Transfer Pricing in Hong Kong and Mainland China
Transfer pricing (“TP”) refers to the setting of prices for transactions of goods, services and intangible property between associated enterprises. Transfer pricing remains one of the most important issues in the world and is closely tied to other areas of international conflicts, like double taxation.
It is about how governments treat the pricing policies enterprises adopt for transfers among their affiliated companies and in particular for corporate income tax purposes. However, one should not forget that companies operating in two or more jurisdictions have to deal with border taxes as well such as customs duties. And local prices are often the result from the transfer pricing policies within the group.
Why Transfer Pricing is not Simple?
For example, the Inland Revenue Department from the import country for example might have a conflicting interest with the Customs Department of the same import country which may affect a transfer pricing arrangement. For instance, if company A in country Y sells goods to its related company B in country Z, and assuming, for example, that country Y is a low or lower tax jurisdiction than country Z, then the Inland Revenue Department in country Z benefits from lower purchase costs at the level of company B.
However, the Customs Department in country Z thereinafter would benefit from a higher purchase costs at the level of company B. Custom duties in general can be lowered though by taking advantage of beneficial tariffs governments may offer in certain regions of the country. As illustrated by this example, in Asia including Hong Kong and Mainland China discussions on transfer pricing are unavoidable.
Furthermore, globalisation has increased the number of cross-border transactions between associated enterprises. This has also increased the opportunities for cross-border tax avoidance by taking advantage of differences in tax regimes across jurisdictions.

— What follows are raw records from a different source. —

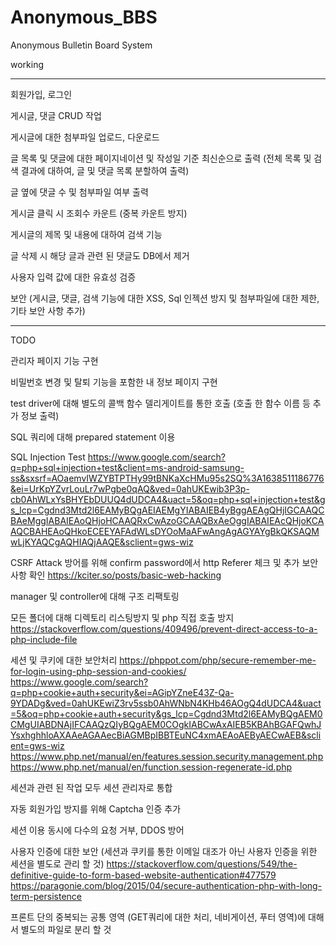 # Anonymous_BBS
Anonymous Bulletin Board System

working

---

회원가입, 로그인

게시글, 댓글 CRUD 작업

게시글에 대한 첨부파일 업로드, 다운로드

글 목록 및 댓글에 대한 페이지네이션 및 작성일 기준 최신순으로 출력 (전체 목록 및 검색 결과에 대하여, 글 및 댓글 목록 분할하여 출력)

글 옆에 댓글 수 및 첨부파일 여부 출력

게시글 클릭 시 조회수 카운트 (중복 카운트 방지)

게시글의 제목 및 내용에 대하여 검색 기능

글 삭제 시 해당 글과 관련 된 댓글도 DB에서 제거

사용자 입력 값에 대한 유효성 검증

보안 (게시글, 댓글, 검색 기능에 대한 XSS, Sql 인젝션 방지 및 첨부파일에 대한 제한, 기타 보안 사항 추가) 

---

TODO

관리자 페이지 기능 구현

비밀번호 변경 및 탈퇴 기능을 포함한 내 정보 페이지 구현

test driver에 대해 별도의 콜백 함수 델리게이트를 통한 호출 (호출 한 함수 이름 등 추가 정보 출력)

SQL 쿼리에 대해 prepared statement 이용

SQL Injection Test
https://www.google.com/search?q=php+sql+injection+test&client=ms-android-samsung-ss&sxsrf=AOaemvIWZYBTPTHy99tBNKaXcHMu95s2SQ%3A1638511186776&ei=UrKpYZvrLouLr7wPgbe0qAQ&ved=0ahUKEwib3P3p-cb0AhWLxYsBHYEbDUUQ4dUDCA4&uact=5&oq=php+sql+injection+test&gs_lcp=Cgdnd3Mtd2l6EAMyBQgAEIAEMgYIABAIEB4yBggAEAgQHjIGCAAQCBAeMggIABAIEAoQHjoHCAAQRxCwAzoGCAAQBxAeOggIABAIEAcQHjoKCAAQCBAHEAoQHkoECEEYAFAdWLsDYOoMaAFwAngAgAGYAYgBkQKSAQMwLjKYAQCgAQHIAQjAAQE&sclient=gws-wiz

CSRF Attack 방어를 위해 confirm password에서 http Referer 체크 및 추가 보안사항 확인
https://kciter.so/posts/basic-web-hacking

manager 및 controller에 대해 구조 리팩토링

모든 폴더에 대해 디렉토리 리스팅방지 및 php 직접 호출 방지
https://stackoverflow.com/questions/409496/prevent-direct-access-to-a-php-include-file

세션 및 쿠키에 대한 보안처리
https://phppot.com/php/secure-remember-me-for-login-using-php-session-and-cookies/
https://www.google.com/search?q=php+cookie+auth+security&ei=AGipYZneE43Z-Qa-9YDADg&ved=0ahUKEwiZ3rv5ssb0AhWNbN4KHb46AOgQ4dUDCA4&uact=5&oq=php+cookie+auth+security&gs_lcp=Cgdnd3Mtd2l6EAMyBQgAEM0CMgUIABDNAjIFCAAQzQIyBQgAEM0COgkIABCwAxAIEB5KBAhBGAFQwhJYsxhghhloAXAAeAGAAecBiAGMBpIBBTEuNC4xmAEAoAEByAECwAEB&sclient=gws-wiz
https://www.php.net/manual/en/features.session.security.management.php
https://www.php.net/manual/en/function.session-regenerate-id.php

세션과 관련 된 작업 모두 세션 관리자로 통합

자동 회원가입 방지를 위해 Captcha 인증 추가

세션 이용 동시에 다수의 요청 거부, DDOS 방어

사용자 인증에 대한 보안 (세션과 쿠키를 통한 이메일 대조가 아닌 사용자 인증을 위한 세션을 별도로 관리 할 것)
https://stackoverflow.com/questions/549/the-definitive-guide-to-form-based-website-authentication#477579
https://paragonie.com/blog/2015/04/secure-authentication-php-with-long-term-persistence

프론트 단의 중복되는 공통 영역 (GET쿼리에 대한 처리, 네비게이션, 푸터 영역)에 대해서 별도의 파일로 분리 할 것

This problem is commonly referred to as Base Erosion and Profit Shifting (“BEPS”). More specifically, BEPS is generally achieved by exploiting the gaps and mismatches in tax rules by multinational enterprises (“MNEs”) to artificially shift profits to low or no-tax locations where there is little or no economic activity.
The Organisation for Economic Co-operation and Development (“OECD”) has developed a package of measures aiming to counter BEPS issues in a coordinated and comprehensive manner. This Multilateral Convention to Implement Tax Treaty Related Measures (“MLI”) was signed by Mainland China on behalf for Hong Kong in 2017.
Undoubtedly, TP risk has become one of the most important issues in the international tax arena as governments around the globe have been paying increasing attention to MNE’s TP policies. Failure to manage TP issues adequately would definitely pose significant tax risks to a MNE’s operation.
Hong Kong Transfer Pricing Measures
Against the above backdrop, Hong Kong has introduced specific TP provisions into its domestic tax laws in July 2018. These provisions primarily implement the minimum standards of the BEPS package promulgated by the OECD and codifies the TP principles into the Hong Kong Inland Revenue Ordinance (“HK IRO”). Prior to these legislations, the Hong Kong Inland Revenue Department (“HK IRD”) only relied on the general provisions in the HK IRO and its own practice notes to deal with TP issues.
The Hong Kong TP provisions require income or loss from transactions between associated person to be computed on an arm’s length basis. Otherwise, the IRD is empowered to impose TP adjustments to either income or loss that gives rise to Hong Kong tax advantage. For this, arm’s length pricing documentation should be put in place.
In addition, the TP provisions also impose the requirements of preparing specified TP documentation for the so-called MNE group, which adopts the OECD’s standardized three-tiered approach as follows:
- Country-by-country reporting (“CbCR”), which contains information relating to the global allocation of income and taxes paid together with certain indicators of the location of economic activities of a MNE group
- Master file, which contains a high-level overview of the group of enterprises, including the global business operations and TP policies
- Local file, which contains detailed transactional TP information specific to the enterprise in each jurisdiction, including details of material controlled transactions undertaken by the enterprise and associated enterprises involved, amounts involved in those transactions and TP analysis with respect to those transactions.
Transfer Pricing in Mainland China
Mainland China thereinafter concluded its first primitive advance pricing agreement in 1998 which became systematic in 2009. Since the introduction of the new Mainland China Enterprise Income Tax Law in 2008, the Circular 698 in 2009, Guoshuifa No 2 in 2009 and the Dalian case of 2010, creating transfer pricing documentation has become a must.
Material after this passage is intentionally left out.